Your answer should be every line with the word "String", copied from the data below.

*** Records supplied ***

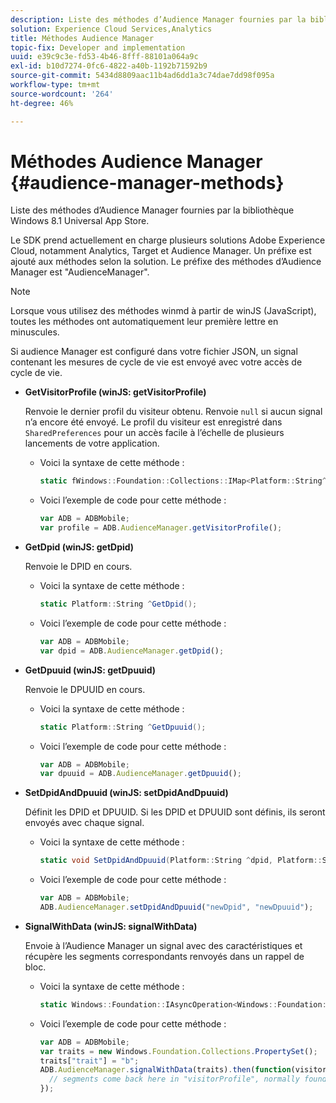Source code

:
 ```yaml
---
description: Liste des méthodes d’Audience Manager fournies par la bibliothèque Windows 8.1 Universal App Store.
solution: Experience Cloud Services,Analytics
title: Méthodes Audience Manager
topic-fix: Developer and implementation
uuid: e39c9c3e-fd53-4b46-8fff-88101a064a9c
exl-id: b10d7274-0fc6-4822-a40b-1192b71592b9
source-git-commit: 5434d8809aac11b4ad6dd1a3c74dae7dd98f095a
workflow-type: tm+mt
source-wordcount: '264'
ht-degree: 46%

---
```


# Méthodes Audience Manager {#audience-manager-methods}

Liste des méthodes d’Audience Manager fournies par la bibliothèque Windows 8.1 Universal App Store.

Le SDK prend actuellement en charge plusieurs solutions Adobe Experience Cloud, notamment Analytics, Target et Audience Manager. Un préfixe est ajouté aux méthodes selon la solution. Le préfixe des méthodes d’Audience Manager est &quot;AudienceManager&quot;.

>[!NOTE]
>
>Lorsque vous utilisez des méthodes winmd à partir de winJS (JavaScript), toutes les méthodes ont automatiquement leur première lettre en minuscules.

Si audience Manager est configuré dans votre fichier JSON, un signal contenant les mesures de cycle de vie est envoyé avec votre accès de cycle de vie.

* **GetVisitorProfile (winJS: getVisitorProfile)**

   Renvoie le dernier profil du visiteur obtenu. Renvoie `null` si aucun signal n’a encore été envoyé. Le profil du visiteur est enregistré dans `SharedPreferences` pour un accès facile à l’échelle de plusieurs lancements de votre application.

   * Voici la syntaxe de cette méthode :

      ```csharp
      static fWindows::Foundation::Collections::IMap<Platform::String^, Platform::Object^> ^GetVisitorProfile();
      ```

   * Voici l’exemple de code pour cette méthode :

      ```js
      var ADB = ADBMobile; 
      var profile = ADB.AudienceManager.getVisitorProfile();
      ```

* **GetDpid (winJS: getDpid)**

   Renvoie le DPID en cours.

   * Voici la syntaxe de cette méthode :

      ```csharp
      static Platform::String ^GetDpid();
      ```

   * Voici l’exemple de code pour cette méthode :

      ```js
      var ADB = ADBMobile; 
      var dpid = ADB.AudienceManager.getDpid();
      ```

* **GetDpuuid (winJS: getDpuuid)**

   Renvoie le DPUUID en cours.

   * Voici la syntaxe de cette méthode :

      ```csharp
      static Platform::String ^GetDpuuid();
      ```

   * Voici l’exemple de code pour cette méthode :

      ```js
      var ADB = ADBMobile; 
      var dpuuid = ADB.AudienceManager.getDpuuid();
      ```

* **SetDpidAndDpuuid (winJS: setDpidAndDpuuid)**

   Définit les DPID et DPUUID. Si les DPID et DPUUID sont définis, ils seront envoyés avec chaque signal.

   * Voici la syntaxe de cette méthode :

      ```csharp
      static void SetDpidAndDpuuid(Platform::String ^dpid, Platform::String ^dpuuid); 
      ```

   * Voici l’exemple de code pour cette méthode :

      ```js
      var ADB = ADBMobile; 
      ADB.AudienceManager.setDpidAndDpuuid("newDpid", "newDpuuid");
      ```

* **SignalWithData (winJS: signalWithData)**

   Envoie à l’Audience Manager un signal avec des caractéristiques et récupère les segments correspondants renvoyés dans un rappel de bloc.

   * Voici la syntaxe de cette méthode :

      ```csharp
      static Windows::Foundation::IAsyncOperation<Windows::Foundation::Collections::IMap<Platform::String^, Platform::Object> > ^SignalWithData(Windows::Foundation::Collections::IMap<Platform::String^, Platform::Object^> ^data);
      ```

   * Voici l’exemple de code pour cette méthode :

      ```js
      var ADB = ADBMobile; 
      var traits = new Windows.Foundation.Collections.PropertySet(); 
      traits["trait"] = "b"; 
      ADB.AudienceManager.signalWithData(traits).then(function(visitorProfile) { 
        // segments come back here in "visitorProfile", normally found in the "segs" object of your json 
      }); 
      ```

*** End of Records supplied ***

### Response area
      static fWindows::Foundation::Collections::IMap<Platform::String^, Platform::Object^> ^GetVisitorProfile();
      static Platform::String ^GetDpid();
      static Platform::String ^GetDpuuid();
      static void SetDpidAndDpuuid(Platform::String ^dpid, Platform::String ^dpuuid); 
      static Windows::Foundation::IAsyncOperation<Windows::Foundation::Collections::IMap<Platform::String^, Platform::Object> > ^SignalWithData(Windows::Foundation::Collections::IMap<Platform::String^, Platform::Object^> ^data);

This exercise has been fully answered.